= Problem to work on =
Where "begin" occurs in a line of the entries below, copy that line.

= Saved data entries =
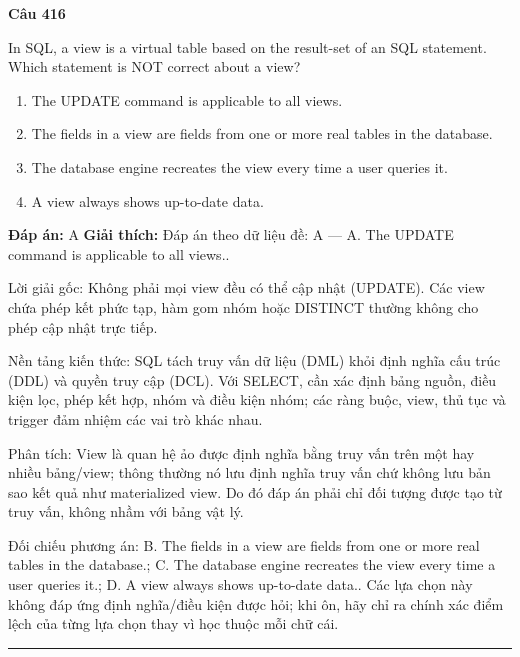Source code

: \documentclass[11pt,a4paper]{article}
\newenvironment{question}[1]{%
  \par\vspace{1em}\noindent\textbf{\large Câu #1}\par\vspace{0.4em}
}{%
  \par\vspace{1em}\hrule\vspace{0.6em}
}
\newenvironment{choices}{%
  \begin{enumerate}[label=\textbf{\Alph*.},leftmargin=2.2em,itemsep=2pt,topsep=3pt]
}{%
  \end{enumerate}
}
\newcommand{\choice}{\item}
\begin{document}
\begin{question}{416}
In SQL, a view is a virtual table based on the result-set of an SQL statement. Which statement is NOT correct about a view?
\begin{choices}
\choice The UPDATE command is applicable to all views.
\choice The fields in a view are fields from one or more real tables in the database.
\choice The database engine recreates the view every time a user queries it.
\choice A view always shows up-to-date data.
\end{choices}
\textbf{Đáp án:} A
\textbf{Giải thích:} Đáp án theo dữ liệu đề: A — A. The UPDATE command is applicable to all views..

Lời giải gốc: Không phải mọi view đều có thể cập nhật (UPDATE). Các view chứa phép kết phức tạp, hàm gom nhóm hoặc DISTINCT thường không cho phép cập nhật trực tiếp.

Nền tảng kiến thức: SQL tách truy vấn dữ liệu (DML) khỏi định nghĩa cấu trúc (DDL) và quyền truy cập (DCL). Với SELECT, cần xác định bảng nguồn, điều kiện lọc, phép kết hợp, nhóm và điều kiện nhóm; các ràng buộc, view, thủ tục và trigger đảm nhiệm các vai trò khác nhau.

Phân tích: View là quan hệ ảo được định nghĩa bằng truy vấn trên một hay nhiều bảng/view; thông thường nó lưu định nghĩa truy vấn chứ không lưu bản sao kết quả như materialized view. Do đó đáp án phải chỉ đối tượng được tạo từ truy vấn, không nhầm với bảng vật lý.

Đối chiếu phương án: B. The fields in a view are fields from one or more real tables in the database.; C. The database engine recreates the view every time a user queries it.; D. A view always shows up-to-date data.. Các lựa chọn này không đáp ứng định nghĩa/điều kiện được hỏi; khi ôn, hãy chỉ ra chính xác điểm lệch của từng lựa chọn thay vì học thuộc mỗi chữ cái.
\end{question}
\end{document}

= Solution to the problem =
  \begin{enumerate}[label=\textbf{\Alph*.},leftmargin=2.2em,itemsep=2pt,topsep=3pt]
\begin{document}
\begin{question}{416}
\begin{choices}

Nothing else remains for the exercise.